- **WORK REQUEST**
Identify the line that contains "- [ ] They are" in the material. Output it and every line after it, unchanged, through the end.

- **DATA TO EXAMINE**
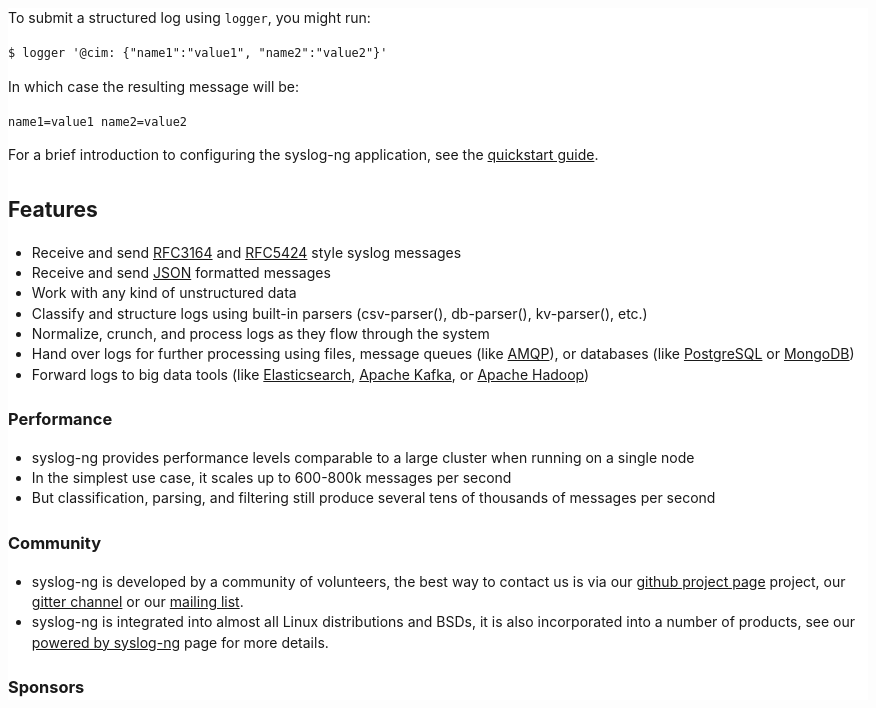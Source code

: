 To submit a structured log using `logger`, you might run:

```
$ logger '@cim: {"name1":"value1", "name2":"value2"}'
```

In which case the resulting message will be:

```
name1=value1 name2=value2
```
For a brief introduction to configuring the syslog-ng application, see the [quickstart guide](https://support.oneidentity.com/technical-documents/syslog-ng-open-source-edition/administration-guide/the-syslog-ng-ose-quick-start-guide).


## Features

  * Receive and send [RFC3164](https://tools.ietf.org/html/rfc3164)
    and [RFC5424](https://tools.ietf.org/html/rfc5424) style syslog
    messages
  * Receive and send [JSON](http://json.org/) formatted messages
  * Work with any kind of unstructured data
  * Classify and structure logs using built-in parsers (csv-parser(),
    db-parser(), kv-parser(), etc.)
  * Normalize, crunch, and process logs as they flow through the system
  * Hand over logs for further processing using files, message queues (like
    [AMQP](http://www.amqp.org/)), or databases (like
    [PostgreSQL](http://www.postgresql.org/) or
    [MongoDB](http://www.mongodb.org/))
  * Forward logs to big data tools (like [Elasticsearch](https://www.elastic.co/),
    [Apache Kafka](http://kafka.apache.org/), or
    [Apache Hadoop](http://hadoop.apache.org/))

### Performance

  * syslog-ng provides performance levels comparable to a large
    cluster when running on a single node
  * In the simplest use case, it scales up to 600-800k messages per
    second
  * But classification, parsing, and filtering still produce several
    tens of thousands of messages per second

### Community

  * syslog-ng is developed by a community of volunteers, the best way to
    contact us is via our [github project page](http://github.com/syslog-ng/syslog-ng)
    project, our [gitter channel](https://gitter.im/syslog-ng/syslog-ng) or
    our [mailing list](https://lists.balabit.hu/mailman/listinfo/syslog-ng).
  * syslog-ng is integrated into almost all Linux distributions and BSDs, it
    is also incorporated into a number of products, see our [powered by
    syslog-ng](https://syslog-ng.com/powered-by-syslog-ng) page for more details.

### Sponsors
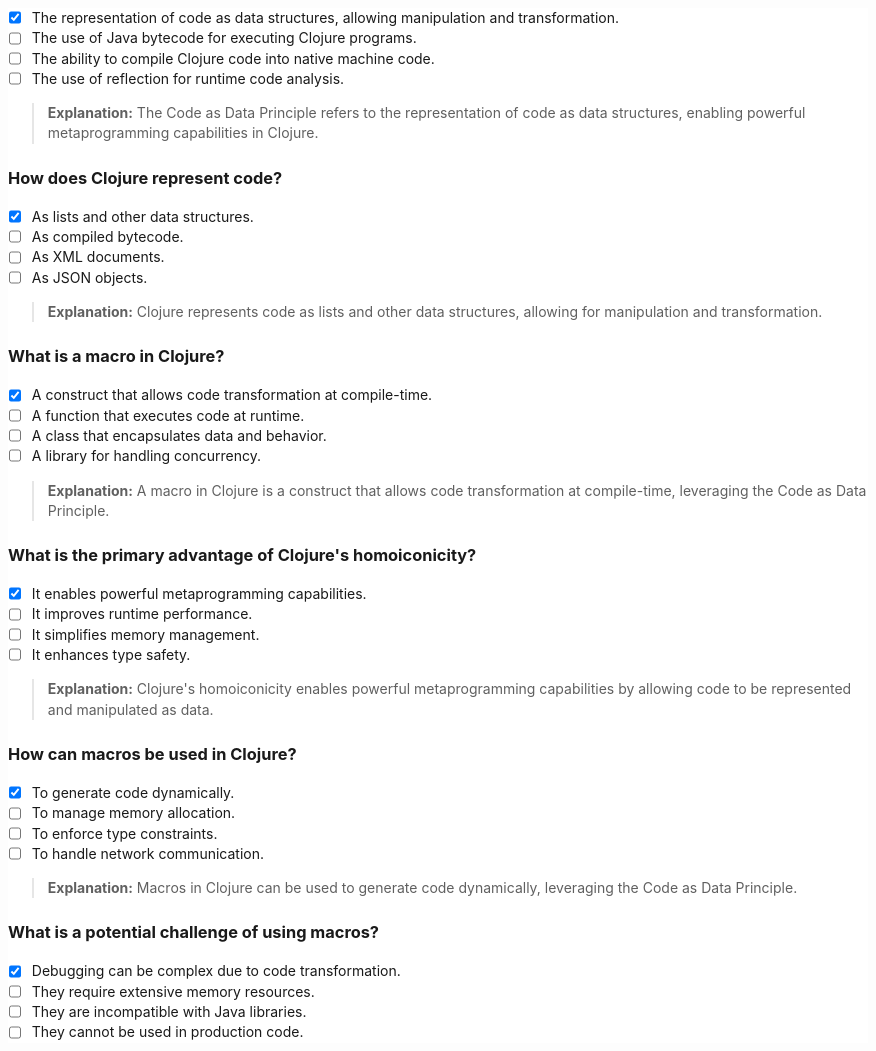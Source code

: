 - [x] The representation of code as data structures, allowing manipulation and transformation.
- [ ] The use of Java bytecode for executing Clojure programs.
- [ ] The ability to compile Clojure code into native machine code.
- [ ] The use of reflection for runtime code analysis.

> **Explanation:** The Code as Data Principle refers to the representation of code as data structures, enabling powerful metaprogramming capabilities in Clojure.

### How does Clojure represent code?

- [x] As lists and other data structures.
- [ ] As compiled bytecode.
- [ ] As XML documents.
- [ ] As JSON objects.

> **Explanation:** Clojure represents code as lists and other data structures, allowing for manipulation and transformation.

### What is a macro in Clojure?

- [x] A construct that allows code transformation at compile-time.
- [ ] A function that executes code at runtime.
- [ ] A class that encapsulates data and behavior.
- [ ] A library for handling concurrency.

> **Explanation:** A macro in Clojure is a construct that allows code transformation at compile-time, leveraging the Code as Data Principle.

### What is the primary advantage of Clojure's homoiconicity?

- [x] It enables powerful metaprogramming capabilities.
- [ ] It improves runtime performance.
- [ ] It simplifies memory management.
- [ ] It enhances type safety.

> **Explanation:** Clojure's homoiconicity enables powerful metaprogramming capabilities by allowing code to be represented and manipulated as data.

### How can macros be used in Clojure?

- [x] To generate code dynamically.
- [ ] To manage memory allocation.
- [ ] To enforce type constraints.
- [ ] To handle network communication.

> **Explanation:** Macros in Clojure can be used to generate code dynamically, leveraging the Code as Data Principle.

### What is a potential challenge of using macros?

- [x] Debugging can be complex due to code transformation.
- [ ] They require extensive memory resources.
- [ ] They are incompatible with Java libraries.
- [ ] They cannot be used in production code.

- **FINAL ANSWER**
- [ ] They are incompatible with Java libraries.
- [ ] They cannot be used in production code.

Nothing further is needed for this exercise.